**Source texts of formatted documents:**
----

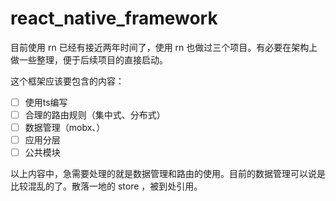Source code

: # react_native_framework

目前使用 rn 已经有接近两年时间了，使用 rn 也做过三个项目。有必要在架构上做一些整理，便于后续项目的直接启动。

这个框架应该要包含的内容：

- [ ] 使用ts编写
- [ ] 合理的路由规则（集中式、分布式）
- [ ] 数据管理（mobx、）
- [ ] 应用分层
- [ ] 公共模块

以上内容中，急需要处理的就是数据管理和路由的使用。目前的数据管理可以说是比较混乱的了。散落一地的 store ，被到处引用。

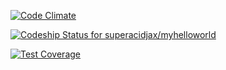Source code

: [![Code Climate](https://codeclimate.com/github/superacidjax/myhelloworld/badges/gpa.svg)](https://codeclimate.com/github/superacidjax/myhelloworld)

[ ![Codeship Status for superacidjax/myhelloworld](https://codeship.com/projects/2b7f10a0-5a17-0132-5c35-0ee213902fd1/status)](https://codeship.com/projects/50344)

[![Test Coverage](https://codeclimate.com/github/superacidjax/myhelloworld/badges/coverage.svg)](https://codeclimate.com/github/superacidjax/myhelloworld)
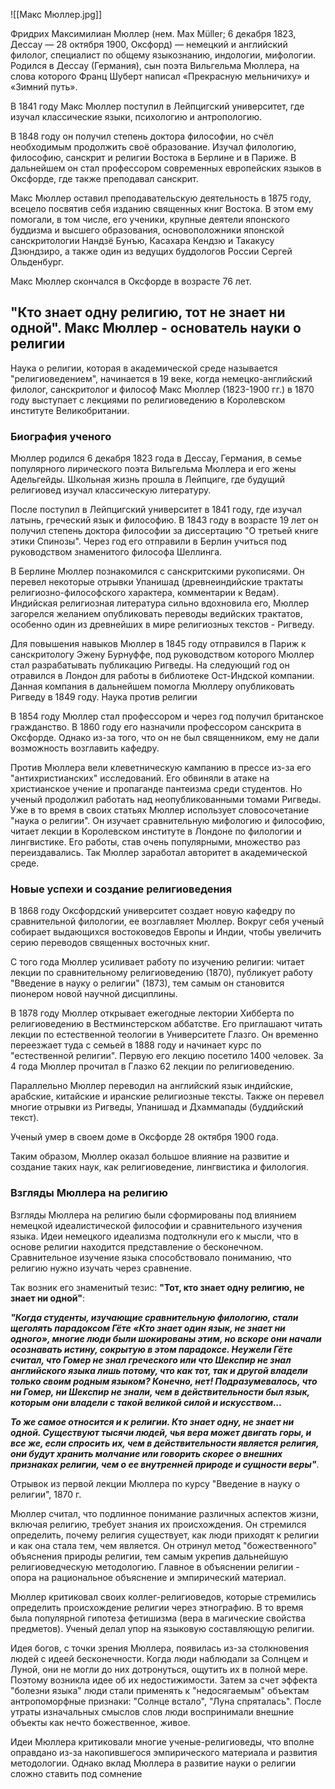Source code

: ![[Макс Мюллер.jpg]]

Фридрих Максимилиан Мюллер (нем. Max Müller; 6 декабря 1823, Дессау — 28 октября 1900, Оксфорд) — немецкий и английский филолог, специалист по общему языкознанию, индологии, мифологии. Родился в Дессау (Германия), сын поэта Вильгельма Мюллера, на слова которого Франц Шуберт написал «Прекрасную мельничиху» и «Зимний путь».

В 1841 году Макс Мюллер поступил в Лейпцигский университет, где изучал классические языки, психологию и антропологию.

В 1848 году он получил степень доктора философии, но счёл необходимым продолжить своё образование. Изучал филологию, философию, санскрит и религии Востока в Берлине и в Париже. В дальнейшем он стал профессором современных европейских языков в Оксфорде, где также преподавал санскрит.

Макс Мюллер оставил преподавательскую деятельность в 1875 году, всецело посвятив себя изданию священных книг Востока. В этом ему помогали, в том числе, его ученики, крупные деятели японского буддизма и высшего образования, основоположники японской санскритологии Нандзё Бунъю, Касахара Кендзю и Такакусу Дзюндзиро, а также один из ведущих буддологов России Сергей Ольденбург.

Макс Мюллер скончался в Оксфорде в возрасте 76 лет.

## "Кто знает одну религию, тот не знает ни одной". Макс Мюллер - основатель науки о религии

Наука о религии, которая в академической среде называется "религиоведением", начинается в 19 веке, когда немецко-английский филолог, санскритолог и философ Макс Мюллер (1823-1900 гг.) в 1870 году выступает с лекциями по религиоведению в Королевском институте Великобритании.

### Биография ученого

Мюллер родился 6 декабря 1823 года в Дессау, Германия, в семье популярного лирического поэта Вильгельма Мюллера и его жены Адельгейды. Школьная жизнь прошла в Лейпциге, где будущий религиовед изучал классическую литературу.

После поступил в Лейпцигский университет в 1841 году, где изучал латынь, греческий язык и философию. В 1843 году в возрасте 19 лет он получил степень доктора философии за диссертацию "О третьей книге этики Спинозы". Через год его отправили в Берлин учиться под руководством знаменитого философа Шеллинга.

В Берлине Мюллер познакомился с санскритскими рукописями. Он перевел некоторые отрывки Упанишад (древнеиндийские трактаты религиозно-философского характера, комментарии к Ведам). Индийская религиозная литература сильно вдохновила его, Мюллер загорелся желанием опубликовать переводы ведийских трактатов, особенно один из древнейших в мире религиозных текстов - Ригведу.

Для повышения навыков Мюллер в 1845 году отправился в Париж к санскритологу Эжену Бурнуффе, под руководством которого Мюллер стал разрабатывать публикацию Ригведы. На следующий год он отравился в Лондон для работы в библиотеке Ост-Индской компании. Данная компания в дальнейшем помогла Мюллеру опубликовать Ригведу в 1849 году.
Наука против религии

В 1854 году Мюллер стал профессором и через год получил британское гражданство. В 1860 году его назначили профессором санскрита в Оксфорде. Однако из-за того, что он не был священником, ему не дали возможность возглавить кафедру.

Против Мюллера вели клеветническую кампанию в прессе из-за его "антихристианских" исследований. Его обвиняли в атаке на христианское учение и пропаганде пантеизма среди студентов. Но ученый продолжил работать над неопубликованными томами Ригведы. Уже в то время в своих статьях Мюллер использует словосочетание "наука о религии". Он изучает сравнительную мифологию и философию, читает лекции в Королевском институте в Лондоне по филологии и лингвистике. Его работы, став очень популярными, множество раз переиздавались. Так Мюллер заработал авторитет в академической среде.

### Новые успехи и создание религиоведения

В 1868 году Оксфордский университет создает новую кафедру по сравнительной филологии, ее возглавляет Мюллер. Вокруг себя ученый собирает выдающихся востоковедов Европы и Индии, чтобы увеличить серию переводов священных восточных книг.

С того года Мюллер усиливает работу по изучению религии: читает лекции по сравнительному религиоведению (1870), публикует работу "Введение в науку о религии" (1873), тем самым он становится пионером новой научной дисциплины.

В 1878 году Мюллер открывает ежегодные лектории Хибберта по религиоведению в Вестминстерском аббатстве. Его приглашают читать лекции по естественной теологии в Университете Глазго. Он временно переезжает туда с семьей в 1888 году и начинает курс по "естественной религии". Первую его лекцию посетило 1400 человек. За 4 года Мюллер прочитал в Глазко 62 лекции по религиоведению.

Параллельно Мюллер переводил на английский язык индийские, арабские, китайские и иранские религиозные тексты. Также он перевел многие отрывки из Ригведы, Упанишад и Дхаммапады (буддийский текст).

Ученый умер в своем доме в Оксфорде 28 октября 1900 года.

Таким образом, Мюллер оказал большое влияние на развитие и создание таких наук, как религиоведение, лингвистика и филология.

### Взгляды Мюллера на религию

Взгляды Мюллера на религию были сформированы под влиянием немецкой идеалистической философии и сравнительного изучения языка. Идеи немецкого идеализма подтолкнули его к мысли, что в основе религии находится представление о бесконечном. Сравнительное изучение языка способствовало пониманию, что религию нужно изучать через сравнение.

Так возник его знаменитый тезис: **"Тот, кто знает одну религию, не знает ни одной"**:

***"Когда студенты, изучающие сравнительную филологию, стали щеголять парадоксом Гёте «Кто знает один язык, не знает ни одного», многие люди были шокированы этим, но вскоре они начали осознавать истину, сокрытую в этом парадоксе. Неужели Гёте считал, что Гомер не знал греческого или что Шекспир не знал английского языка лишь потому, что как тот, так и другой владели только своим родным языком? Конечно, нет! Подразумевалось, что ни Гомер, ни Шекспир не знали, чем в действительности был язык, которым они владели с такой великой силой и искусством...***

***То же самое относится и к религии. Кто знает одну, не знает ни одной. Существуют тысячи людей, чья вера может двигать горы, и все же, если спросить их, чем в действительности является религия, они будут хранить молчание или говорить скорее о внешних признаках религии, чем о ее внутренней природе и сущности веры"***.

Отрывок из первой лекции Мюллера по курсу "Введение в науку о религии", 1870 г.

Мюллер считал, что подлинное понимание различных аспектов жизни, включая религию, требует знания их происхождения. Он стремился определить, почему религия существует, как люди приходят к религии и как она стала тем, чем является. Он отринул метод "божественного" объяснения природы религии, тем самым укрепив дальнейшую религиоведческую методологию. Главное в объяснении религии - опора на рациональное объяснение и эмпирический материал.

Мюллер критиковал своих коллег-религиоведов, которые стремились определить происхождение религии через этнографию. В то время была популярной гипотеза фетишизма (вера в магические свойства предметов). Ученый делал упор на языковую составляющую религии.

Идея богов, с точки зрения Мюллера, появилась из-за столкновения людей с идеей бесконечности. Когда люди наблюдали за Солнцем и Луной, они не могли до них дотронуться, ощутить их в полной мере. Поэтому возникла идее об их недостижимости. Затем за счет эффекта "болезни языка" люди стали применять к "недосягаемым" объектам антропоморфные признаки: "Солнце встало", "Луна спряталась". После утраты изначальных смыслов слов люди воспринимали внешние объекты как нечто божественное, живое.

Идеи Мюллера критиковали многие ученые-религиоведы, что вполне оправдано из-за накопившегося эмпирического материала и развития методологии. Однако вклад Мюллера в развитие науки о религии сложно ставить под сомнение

----

When the line with "Взгляды Мюллера на религию были" is reached in the data above, begin copying, and stop after the line with "Мюллер критиковал своих"; copy each line exactly, both ends included.

Взгляды Мюллера на религию были сформированы под влиянием немецкой идеалистической философии и сравнительного изучения языка. Идеи немецкого идеализма подтолкнули его к мысли, что в основе религии находится представление о бесконечном. Сравнительное изучение языка способствовало пониманию, что религию нужно изучать через сравнение.

Так возник его знаменитый тезис: **"Тот, кто знает одну религию, не знает ни одной"**:

***"Когда студенты, изучающие сравнительную филологию, стали щеголять парадоксом Гёте «Кто знает один язык, не знает ни одного», многие люди были шокированы этим, но вскоре они начали осознавать истину, сокрытую в этом парадоксе. Неужели Гёте считал, что Гомер не знал греческого или что Шекспир не знал английского языка лишь потому, что как тот, так и другой владели только своим родным языком? Конечно, нет! Подразумевалось, что ни Гомер, ни Шекспир не знали, чем в действительности был язык, которым они владели с такой великой силой и искусством...***

***То же самое относится и к религии. Кто знает одну, не знает ни одной. Существуют тысячи людей, чья вера может двигать горы, и все же, если спросить их, чем в действительности является религия, они будут хранить молчание или говорить скорее о внешних признаках религии, чем о ее внутренней природе и сущности веры"***.

Отрывок из первой лекции Мюллера по курсу "Введение в науку о религии", 1870 г.

Мюллер считал, что подлинное понимание различных аспектов жизни, включая религию, требует знания их происхождения. Он стремился определить, почему религия существует, как люди приходят к религии и как она стала тем, чем является. Он отринул метод "божественного" объяснения природы религии, тем самым укрепив дальнейшую религиоведческую методологию. Главное в объяснении религии - опора на рациональное объяснение и эмпирический материал.

Мюллер критиковал своих коллег-религиоведов, которые стремились определить происхождение религии через этнографию. В то время была популярной гипотеза фетишизма (вера в магические свойства предметов). Ученый делал упор на языковую составляющую религии.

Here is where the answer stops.